This Master of Fake Masterpieces Had to Forge for His Life
Goering loved Christ With the Adulteress. It became his pride and joy, and was prominently showcased in his mansion. After the war, the Allies discovered Goering’s art collection – looted from all across Europe – stashed in a mine. Included was Christ With The Adulteress, along with receipts and documentation that linked it to van Meegeren. The sale of such a rare piece of Dutch cultural heritage to Hitler’s number two was collaboration with the Netherlands’ Nazi occupiers. Arrested and faced with charges punishable by death, van Meegeren had to fess up to save his life. He confessed that the “Vermeer” purchased by Goering was a fake that he had forged, along with many other paintings attributed to Dutch Masters. Understandably, the authorities were skeptical. So he offered to produce another forgery. He would literally forge for his life.

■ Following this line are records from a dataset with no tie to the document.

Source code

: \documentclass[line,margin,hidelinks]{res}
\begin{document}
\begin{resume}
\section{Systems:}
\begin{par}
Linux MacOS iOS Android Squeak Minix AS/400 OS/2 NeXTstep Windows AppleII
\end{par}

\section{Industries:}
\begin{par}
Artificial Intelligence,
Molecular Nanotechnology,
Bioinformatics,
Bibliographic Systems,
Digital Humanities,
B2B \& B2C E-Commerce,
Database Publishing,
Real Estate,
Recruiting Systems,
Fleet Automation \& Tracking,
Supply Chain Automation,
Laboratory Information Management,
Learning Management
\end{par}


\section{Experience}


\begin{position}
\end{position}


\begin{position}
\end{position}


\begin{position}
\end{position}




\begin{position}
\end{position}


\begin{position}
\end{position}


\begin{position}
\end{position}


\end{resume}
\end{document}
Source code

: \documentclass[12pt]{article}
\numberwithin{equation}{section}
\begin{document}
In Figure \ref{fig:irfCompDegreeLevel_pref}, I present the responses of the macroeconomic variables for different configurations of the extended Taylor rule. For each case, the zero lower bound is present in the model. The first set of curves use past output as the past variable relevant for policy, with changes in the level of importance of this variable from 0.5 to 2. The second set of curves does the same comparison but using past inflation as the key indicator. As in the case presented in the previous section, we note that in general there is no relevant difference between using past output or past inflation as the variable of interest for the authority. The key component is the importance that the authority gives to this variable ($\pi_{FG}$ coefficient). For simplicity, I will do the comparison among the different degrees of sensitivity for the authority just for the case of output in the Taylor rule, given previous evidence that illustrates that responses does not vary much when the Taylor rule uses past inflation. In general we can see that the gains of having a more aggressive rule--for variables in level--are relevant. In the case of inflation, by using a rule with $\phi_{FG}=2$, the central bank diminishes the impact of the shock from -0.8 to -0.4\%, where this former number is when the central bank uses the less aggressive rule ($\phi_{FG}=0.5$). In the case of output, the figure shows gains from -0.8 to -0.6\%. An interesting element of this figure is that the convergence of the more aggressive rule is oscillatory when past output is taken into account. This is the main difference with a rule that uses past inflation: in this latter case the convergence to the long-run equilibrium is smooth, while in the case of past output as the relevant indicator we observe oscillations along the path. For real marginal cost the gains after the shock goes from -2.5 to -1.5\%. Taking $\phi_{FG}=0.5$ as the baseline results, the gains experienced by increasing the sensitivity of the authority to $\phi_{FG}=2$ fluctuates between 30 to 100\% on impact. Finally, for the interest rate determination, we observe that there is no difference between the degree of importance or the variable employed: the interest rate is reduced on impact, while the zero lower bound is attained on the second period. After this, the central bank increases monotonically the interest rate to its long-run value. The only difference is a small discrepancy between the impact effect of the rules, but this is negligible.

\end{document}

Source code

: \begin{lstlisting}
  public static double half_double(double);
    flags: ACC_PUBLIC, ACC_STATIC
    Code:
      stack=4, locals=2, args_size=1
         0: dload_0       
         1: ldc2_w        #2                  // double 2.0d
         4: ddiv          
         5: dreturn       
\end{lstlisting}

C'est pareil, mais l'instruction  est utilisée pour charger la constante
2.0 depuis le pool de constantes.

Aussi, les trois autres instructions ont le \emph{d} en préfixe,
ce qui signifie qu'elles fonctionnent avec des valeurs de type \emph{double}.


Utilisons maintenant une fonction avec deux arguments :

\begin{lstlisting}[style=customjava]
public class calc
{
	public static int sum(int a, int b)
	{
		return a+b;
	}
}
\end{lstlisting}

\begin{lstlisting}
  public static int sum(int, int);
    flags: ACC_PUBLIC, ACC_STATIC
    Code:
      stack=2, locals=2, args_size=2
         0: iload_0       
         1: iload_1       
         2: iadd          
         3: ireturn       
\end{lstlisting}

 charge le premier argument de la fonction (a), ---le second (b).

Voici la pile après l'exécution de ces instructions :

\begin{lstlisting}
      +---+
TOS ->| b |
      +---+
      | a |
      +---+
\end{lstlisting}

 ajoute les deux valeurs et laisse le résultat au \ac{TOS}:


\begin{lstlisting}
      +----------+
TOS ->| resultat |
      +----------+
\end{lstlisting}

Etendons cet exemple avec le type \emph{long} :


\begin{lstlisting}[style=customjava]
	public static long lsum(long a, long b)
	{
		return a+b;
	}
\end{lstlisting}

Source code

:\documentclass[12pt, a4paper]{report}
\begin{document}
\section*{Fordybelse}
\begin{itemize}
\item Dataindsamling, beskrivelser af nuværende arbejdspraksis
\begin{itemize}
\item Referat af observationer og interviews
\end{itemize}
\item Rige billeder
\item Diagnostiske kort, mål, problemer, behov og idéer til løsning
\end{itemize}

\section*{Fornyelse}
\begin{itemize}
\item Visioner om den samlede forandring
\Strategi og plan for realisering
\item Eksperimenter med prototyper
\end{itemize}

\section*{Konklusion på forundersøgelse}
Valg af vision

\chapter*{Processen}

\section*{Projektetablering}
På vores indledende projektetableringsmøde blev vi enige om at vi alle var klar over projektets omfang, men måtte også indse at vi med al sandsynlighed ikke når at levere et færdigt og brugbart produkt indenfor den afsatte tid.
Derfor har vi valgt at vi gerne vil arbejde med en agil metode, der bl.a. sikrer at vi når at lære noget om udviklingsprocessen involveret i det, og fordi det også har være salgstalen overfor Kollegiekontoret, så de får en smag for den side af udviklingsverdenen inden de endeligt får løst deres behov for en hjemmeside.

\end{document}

In the presence of reporters and court-appointed witnesses, van Meegeren forged another “Vermeer”. He used the same materials and techniques to produce Young Christ in the Temple, which experts acknowledged was produced by the same hand that had created the “masterpiece” bought by Goering. A witness described the then-imprisoned Goering’s discovery that his beloved Christ With The Adulteress had been a fake as that of a stunned innocent, who discovered for the first time that there is evil in the world. After van Meegeren demonstrated that he was merely a criminal and not a traitor, the prosecutors dropped the charges of treason and collaboration against him. He still went to jail for the art forgeries, but the revelation that he had conned the Nazis transformed him from a derided traitor into a national hero.